The Pensions Minister has called out the private sector for not having a long-term view. In this blog I call on his department to focus on a short-term strategy to deal with the problems facing people approaching and in retirement today.
Frustration over longer term considerations
I feel for the frustration shown by Guy Opperman in a recent talk to the PLSA is both political and personal. Politically he has struggled in his relationship with the Treasury. Only one of the two superfunds have cleared its acceptance , pensioners are not being properly protected from inflation and major initiatives such as the upgrading of auto-enrolment and the delivery of the pension dashboard are slow in coming. He is a junior minister starved of cash and carrying too little influence for the responsibilities he holds.
He has had some major successes, the design and delivery of the TCFD reporting means that UK pension funds are having to pay more attention to their purpose and from this spring further initiatives to scale down the number of pension schemes and focus on the investment of our pension funds on supplying the UK with productive capital.

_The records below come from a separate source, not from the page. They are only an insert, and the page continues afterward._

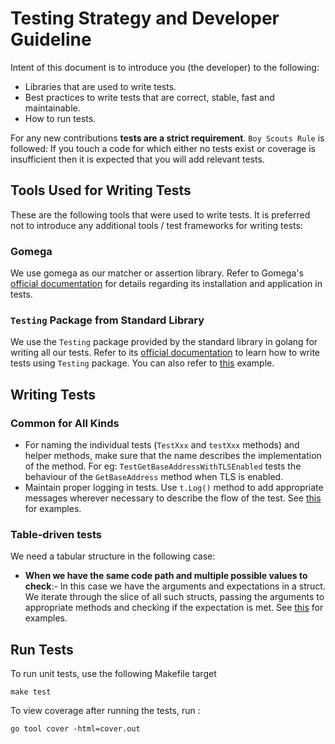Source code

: # Testing Strategy and Developer Guideline

Intent of this document is to introduce you (the developer) to the following:
* Libraries that are used to write tests.
* Best practices to write tests that are correct, stable, fast and maintainable.
* How to run tests.

For any new contributions **tests are a strict requirement**.
`Boy Scouts Rule` is followed: If you touch a code for which either no tests exist or coverage is insufficient then it is expected that you will add relevant tests.

## Tools Used for Writing Tests

These are the following tools that were used to write tests. It is preferred not to introduce any additional tools / test frameworks for writing tests:

### Gomega

We use gomega as our matcher or assertion library. Refer to Gomega's [official documentation](https://onsi.github.io/gomega/) for details regarding its installation and application in tests.

### `Testing` Package from Standard Library

We use the `Testing` package provided by the standard library in golang for writing all our tests. Refer to its [official documentation](https://pkg.go.dev/testing) to learn how to write tests using `Testing` package. You can also refer to [this](https://go.dev/doc/tutorial/add-a-test) example.

## Writing Tests

### Common for All Kinds
- For naming the individual tests (`TestXxx` and `testXxx` methods) and helper methods, make sure that the name describes the implementation of the method. For eg: `TestGetBaseAddressWithTLSEnabled` tests the behaviour of the `GetBaseAddress` method when TLS is enabled.
- Maintain proper logging in tests. Use `t.Log()` method to add appropriate messages wherever necessary to describe the flow of the test. See [this](../../internal/brclient/brclient_test.go) for examples.

### Table-driven tests
We need a tabular structure in the following case:

- **When we have the same code path and multiple possible values to check**:- In this case we have the arguments and expectations in a struct. We iterate through the slice of all such structs, passing the arguments to appropriate methods and checking if the expectation is met. See [this](../../internal/brclient/brclient_test.go) for examples.

## Run Tests
To run unit tests, use the following Makefile target
```shell
make test
```
To view coverage after running the tests, run :
```shell
go tool cover -html=cover.out
```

This entire part of the DWP’s pension agenda is heading in the right direction, there may be moans about interfering with “fiduciary duty” but few trustees will push back hard against the environmental, social and governance agenda
But much of his frustration must be with his inability to deliver. The Pension Schemes Act was delayed by the pandemic but it ended up a hugely unwieldy piece of legislation which has resulted in the DWP and tPR getting bogged down in consultations on secondary regulations , guidance codes and endless debate about dashboards, guidance and nudge.

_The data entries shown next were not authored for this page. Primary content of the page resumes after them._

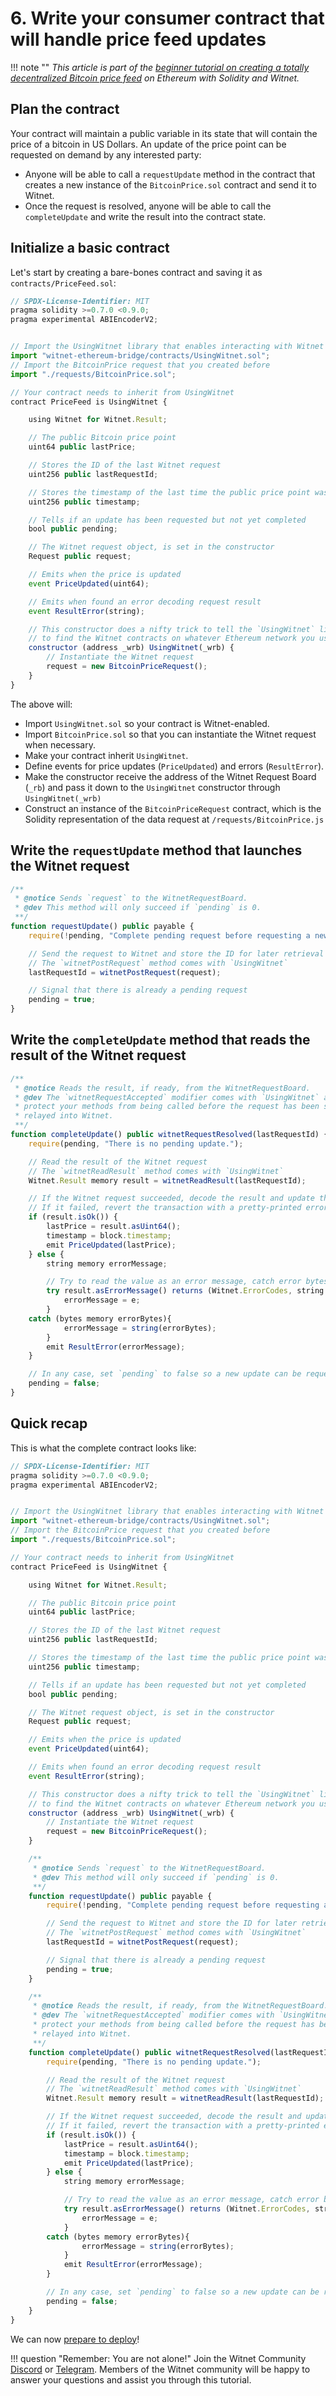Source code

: # 6. Write your consumer contract that will handle price feed updates

!!! note ""
    *This article is part of the [beginner tutorial on creating a totally
    decentralized Bitcoin price feed][intro] on Ethereum with Solidity and
    Witnet.*

## Plan the contract

Your contract will maintain a public variable in its state that will
contain the price of a bitcoin in US Dollars. An update of the price
point can be requested on demand by any interested party:

- Anyone will be able to call a `requestUpdate` method in the contract
  that creates a new instance of the `BitcoinPrice.sol` contract and
  send it to Witnet.
- Once the request is resolved, anyone will be able to call the
`completeUpdate` and write the result into the contract state.

## Initialize a basic contract

Let's start by creating a bare-bones contract and saving it as
`contracts/PriceFeed.sol`:

```js
// SPDX-License-Identifier: MIT
pragma solidity >=0.7.0 <0.9.0;
pragma experimental ABIEncoderV2;


// Import the UsingWitnet library that enables interacting with Witnet
import "witnet-ethereum-bridge/contracts/UsingWitnet.sol";
// Import the BitcoinPrice request that you created before
import "./requests/BitcoinPrice.sol";

// Your contract needs to inherit from UsingWitnet
contract PriceFeed is UsingWitnet {

    using Witnet for Witnet.Result;

    // The public Bitcoin price point
    uint64 public lastPrice;

    // Stores the ID of the last Witnet request
    uint256 public lastRequestId;

    // Stores the timestamp of the last time the public price point was updated
    uint256 public timestamp;

    // Tells if an update has been requested but not yet completed
    bool public pending;

    // The Witnet request object, is set in the constructor
    Request public request;

    // Emits when the price is updated
    event PriceUpdated(uint64);

    // Emits when found an error decoding request result
    event ResultError(string);

    // This constructor does a nifty trick to tell the `UsingWitnet` library where
    // to find the Witnet contracts on whatever Ethereum network you use.
    constructor (address _wrb) UsingWitnet(_wrb) {
        // Instantiate the Witnet request
        request = new BitcoinPriceRequest();
    }
}
```

The above will:

- Import `UsingWitnet.sol` so your contract is Witnet-enabled.
- Import `BitcoinPrice.sol` so that you can instantiate the Witnet
  request when necessary.
- Make your contract inherit `UsingWitnet`.
- Define events for price updates (`PriceUpdated`) and errors (`ResultError`).
- Make the constructor receive the address of the Witnet Request
  Board (`_rb`) and pass it down to the `UsingWitnet` constructor
  through `UsingWitnet(_wrb)`
- Construct an instance of the `BitcoinPriceRequest` contract, which is the
  Solidity representation of the data request at `/requests/BitcoinPrice.js`

## Write the `requestUpdate` method that launches the Witnet request

```js
/**
 * @notice Sends `request` to the WitnetRequestBoard.
 * @dev This method will only succeed if `pending` is 0.
 **/
function requestUpdate() public payable {
    require(!pending, "Complete pending request before requesting a new one");

    // Send the request to Witnet and store the ID for later retrieval of the result
    // The `witnetPostRequest` method comes with `UsingWitnet`
    lastRequestId = witnetPostRequest(request);

    // Signal that there is already a pending request
    pending = true;
}
```

## Write the `completeUpdate` method that reads the result of the Witnet request

```js
/**
 * @notice Reads the result, if ready, from the WitnetRequestBoard.
 * @dev The `witnetRequestAccepted` modifier comes with `UsingWitnet` and allows to
 * protect your methods from being called before the request has been successfully
 * relayed into Witnet.
 **/
function completeUpdate() public witnetRequestResolved(lastRequestId) {
    require(pending, "There is no pending update.");

    // Read the result of the Witnet request
    // The `witnetReadResult` method comes with `UsingWitnet`
    Witnet.Result memory result = witnetReadResult(lastRequestId);

    // If the Witnet request succeeded, decode the result and update the price point
    // If it failed, revert the transaction with a pretty-printed error message
    if (result.isOk()) {
        lastPrice = result.asUint64();
        timestamp = block.timestamp;
        emit PriceUpdated(lastPrice);
    } else {
        string memory errorMessage;

        // Try to read the value as an error message, catch error bytes if read fails
        try result.asErrorMessage() returns (Witnet.ErrorCodes, string memory e) {
            errorMessage = e;
        }
    catch (bytes memory errorBytes){
            errorMessage = string(errorBytes);
        }
        emit ResultError(errorMessage);
    }

    // In any case, set `pending` to false so a new update can be requested
    pending = false;
}
```

## Quick recap

This is what the complete contract looks like:
 
```js
// SPDX-License-Identifier: MIT
pragma solidity >=0.7.0 <0.9.0;
pragma experimental ABIEncoderV2;


// Import the UsingWitnet library that enables interacting with Witnet
import "witnet-ethereum-bridge/contracts/UsingWitnet.sol";
// Import the BitcoinPrice request that you created before
import "./requests/BitcoinPrice.sol";

// Your contract needs to inherit from UsingWitnet
contract PriceFeed is UsingWitnet {

    using Witnet for Witnet.Result;

    // The public Bitcoin price point
    uint64 public lastPrice;

    // Stores the ID of the last Witnet request
    uint256 public lastRequestId;

    // Stores the timestamp of the last time the public price point was updated
    uint256 public timestamp;

    // Tells if an update has been requested but not yet completed
    bool public pending;

    // The Witnet request object, is set in the constructor
    Request public request;

    // Emits when the price is updated
    event PriceUpdated(uint64);

    // Emits when found an error decoding request result
    event ResultError(string);

    // This constructor does a nifty trick to tell the `UsingWitnet` library where
    // to find the Witnet contracts on whatever Ethereum network you use.
    constructor (address _wrb) UsingWitnet(_wrb) {
        // Instantiate the Witnet request
        request = new BitcoinPriceRequest();
    }

    /**
     * @notice Sends `request` to the WitnetRequestBoard.
     * @dev This method will only succeed if `pending` is 0.
     **/
    function requestUpdate() public payable {
        require(!pending, "Complete pending request before requesting a new one");

        // Send the request to Witnet and store the ID for later retrieval of the result
        // The `witnetPostRequest` method comes with `UsingWitnet`
        lastRequestId = witnetPostRequest(request);

        // Signal that there is already a pending request
        pending = true;
    }

    /**
     * @notice Reads the result, if ready, from the WitnetRequestBoard.
     * @dev The `witnetRequestAccepted` modifier comes with `UsingWitnet` and allows to
     * protect your methods from being called before the request has been successfully
     * relayed into Witnet.
     **/
    function completeUpdate() public witnetRequestResolved(lastRequestId) {
        require(pending, "There is no pending update.");

        // Read the result of the Witnet request
        // The `witnetReadResult` method comes with `UsingWitnet`
        Witnet.Result memory result = witnetReadResult(lastRequestId);

        // If the Witnet request succeeded, decode the result and update the price point
        // If it failed, revert the transaction with a pretty-printed error message
        if (result.isOk()) {
            lastPrice = result.asUint64();
            timestamp = block.timestamp;
            emit PriceUpdated(lastPrice);
        } else {
            string memory errorMessage;

            // Try to read the value as an error message, catch error bytes if read fails
            try result.asErrorMessage() returns (Witnet.ErrorCodes, string memory e) {
                errorMessage = e;
            }
        catch (bytes memory errorBytes){
                errorMessage = string(errorBytes);
            }
            emit ResultError(errorMessage);
        }

        // In any case, set `pending` to false so a new update can be requested
        pending = false;
    }
}

```

We can now [prepare to deploy][next]!

!!! question "Remember: You are not alone!"
    Join the Witnet Community [Discord] or [Telegram].
    Members of the Witnet community will be happy to answer your
    questions and assist you through this
    tutorial.

[Discord]: https://discord.gg/X4uurfP
[Telegram]: https://t.me/witnetio
[intro]: /tutorials/bitcoin-price-feed/introduction
[next]: /tutorials/bitcoin-price-feed/migrations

Despite a lot of noise to the contrary, his support for CDC has been weak and overly focussed on Royal Mail, he hasn’t found a way of translating the concept of a “wage for life” into a popular concept such as “pension freedoms”. The pension dashboard was a hospital pass from the Treasury. MaPS has continued to be a drain on the levy delivering too little tangible benefit in terms of pension guidance, scam avoidance and losing the industry support enjoyed when TPAS was a separate entity.

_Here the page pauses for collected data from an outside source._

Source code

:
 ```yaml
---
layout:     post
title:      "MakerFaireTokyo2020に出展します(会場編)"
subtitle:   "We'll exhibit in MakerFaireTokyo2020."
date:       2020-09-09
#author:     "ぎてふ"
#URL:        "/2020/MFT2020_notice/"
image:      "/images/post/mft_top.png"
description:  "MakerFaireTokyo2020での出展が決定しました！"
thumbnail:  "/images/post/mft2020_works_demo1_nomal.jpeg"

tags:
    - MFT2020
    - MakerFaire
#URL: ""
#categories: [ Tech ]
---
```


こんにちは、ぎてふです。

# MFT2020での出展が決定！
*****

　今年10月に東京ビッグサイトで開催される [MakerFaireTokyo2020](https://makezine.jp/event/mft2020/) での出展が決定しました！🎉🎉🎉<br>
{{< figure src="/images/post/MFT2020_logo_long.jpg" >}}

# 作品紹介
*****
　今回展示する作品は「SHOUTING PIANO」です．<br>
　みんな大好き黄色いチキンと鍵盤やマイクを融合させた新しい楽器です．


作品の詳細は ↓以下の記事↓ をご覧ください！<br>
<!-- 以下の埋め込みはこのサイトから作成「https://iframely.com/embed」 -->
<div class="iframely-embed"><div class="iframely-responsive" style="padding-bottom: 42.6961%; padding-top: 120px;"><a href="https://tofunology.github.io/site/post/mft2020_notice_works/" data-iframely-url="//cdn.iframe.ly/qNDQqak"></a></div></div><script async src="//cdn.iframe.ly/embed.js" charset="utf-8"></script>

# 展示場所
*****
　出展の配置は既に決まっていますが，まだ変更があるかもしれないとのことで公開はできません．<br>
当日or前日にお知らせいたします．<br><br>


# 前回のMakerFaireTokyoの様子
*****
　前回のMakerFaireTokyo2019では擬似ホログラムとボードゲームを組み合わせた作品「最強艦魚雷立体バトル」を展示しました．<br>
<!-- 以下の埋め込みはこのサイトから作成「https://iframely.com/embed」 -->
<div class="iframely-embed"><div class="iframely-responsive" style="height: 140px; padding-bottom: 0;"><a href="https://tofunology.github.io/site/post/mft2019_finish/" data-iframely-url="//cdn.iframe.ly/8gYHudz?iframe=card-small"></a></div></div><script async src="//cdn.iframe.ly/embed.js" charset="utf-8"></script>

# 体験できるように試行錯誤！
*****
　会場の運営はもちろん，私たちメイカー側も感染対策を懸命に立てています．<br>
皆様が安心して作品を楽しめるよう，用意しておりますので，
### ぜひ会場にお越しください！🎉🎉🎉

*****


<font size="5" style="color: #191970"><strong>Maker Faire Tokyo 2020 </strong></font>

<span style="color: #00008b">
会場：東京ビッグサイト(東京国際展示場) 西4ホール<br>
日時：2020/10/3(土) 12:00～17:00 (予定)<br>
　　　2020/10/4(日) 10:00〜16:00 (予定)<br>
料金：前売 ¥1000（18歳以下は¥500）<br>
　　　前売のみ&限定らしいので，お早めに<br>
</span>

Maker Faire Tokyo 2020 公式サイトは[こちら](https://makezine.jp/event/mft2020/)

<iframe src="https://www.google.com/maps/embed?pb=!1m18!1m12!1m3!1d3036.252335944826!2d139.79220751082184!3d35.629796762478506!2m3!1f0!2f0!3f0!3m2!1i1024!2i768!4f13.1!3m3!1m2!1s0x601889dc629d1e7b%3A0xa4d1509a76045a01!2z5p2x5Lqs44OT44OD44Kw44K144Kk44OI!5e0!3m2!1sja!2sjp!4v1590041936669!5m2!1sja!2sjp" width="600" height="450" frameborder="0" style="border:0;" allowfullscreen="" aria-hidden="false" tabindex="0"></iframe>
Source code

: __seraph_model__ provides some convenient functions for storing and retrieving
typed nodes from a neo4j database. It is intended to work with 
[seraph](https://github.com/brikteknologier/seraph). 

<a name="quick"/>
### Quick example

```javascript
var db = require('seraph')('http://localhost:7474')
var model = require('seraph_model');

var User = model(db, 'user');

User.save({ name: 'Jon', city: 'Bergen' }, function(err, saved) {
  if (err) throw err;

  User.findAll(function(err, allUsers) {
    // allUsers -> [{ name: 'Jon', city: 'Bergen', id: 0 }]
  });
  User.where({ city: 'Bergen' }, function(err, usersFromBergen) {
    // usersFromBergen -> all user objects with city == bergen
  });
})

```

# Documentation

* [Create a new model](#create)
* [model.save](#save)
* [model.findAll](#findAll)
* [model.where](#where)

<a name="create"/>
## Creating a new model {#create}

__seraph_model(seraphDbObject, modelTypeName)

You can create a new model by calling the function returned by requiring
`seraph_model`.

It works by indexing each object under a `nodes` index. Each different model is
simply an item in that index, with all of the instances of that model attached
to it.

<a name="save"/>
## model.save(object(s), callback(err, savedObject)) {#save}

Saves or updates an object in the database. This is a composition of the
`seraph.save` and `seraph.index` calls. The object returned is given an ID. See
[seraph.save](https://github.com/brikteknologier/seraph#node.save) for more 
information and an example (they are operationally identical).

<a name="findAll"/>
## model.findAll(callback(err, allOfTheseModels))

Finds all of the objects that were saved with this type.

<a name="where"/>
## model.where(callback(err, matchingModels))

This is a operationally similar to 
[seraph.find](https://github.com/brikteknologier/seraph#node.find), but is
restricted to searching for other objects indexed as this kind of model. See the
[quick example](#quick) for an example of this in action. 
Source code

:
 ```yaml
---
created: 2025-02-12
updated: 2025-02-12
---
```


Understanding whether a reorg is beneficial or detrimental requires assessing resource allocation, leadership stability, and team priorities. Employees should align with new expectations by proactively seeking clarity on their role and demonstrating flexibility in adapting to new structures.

He has focussed too much on marginal projects such as the Simpler Pension Statements and their “season” and allowed himself to get caught up in lightweight conversations about “engagement” while there are more important issues which get too little of his time and attention.
An immediate crisis for pensioners
Now , five years into his post, he faces the first crisis which threatens to derail his pension agenda. The DWP had a relatively easy Covid with the furlough protecting the funding of workplace pensions and , after the initial problems with markets and logistics in 2020, benign ,markets going back well over a decade.
The crisis heading the DWP’s way is out of control inflation with limited resources to protect the vulnerable from poverty. The Pensions Minister is not responsible for managing the economy but he is responsible for the administration of state benefits and here too little attention has been paid to
- the continued low take up of pension credits that ensure the poorest get tax-payer support
- the more extreme vagaries of the taxation system that discriminate against those who have been financially excluded – most particularly the disgracefully slow resolution of the net pay anomaly
- any targeted response to the current surge in inflation which (as a result of the breaking of the triple lock) looks like leaving those in retirement with at least a 5% real fall in their state pension.
For all the nose around “sidecar savings” and improving the financial resilience of those on the bread-line, there is nothing coming out of the DWP that suggests any help on take up of targeted (e.g. means-tested) benefits.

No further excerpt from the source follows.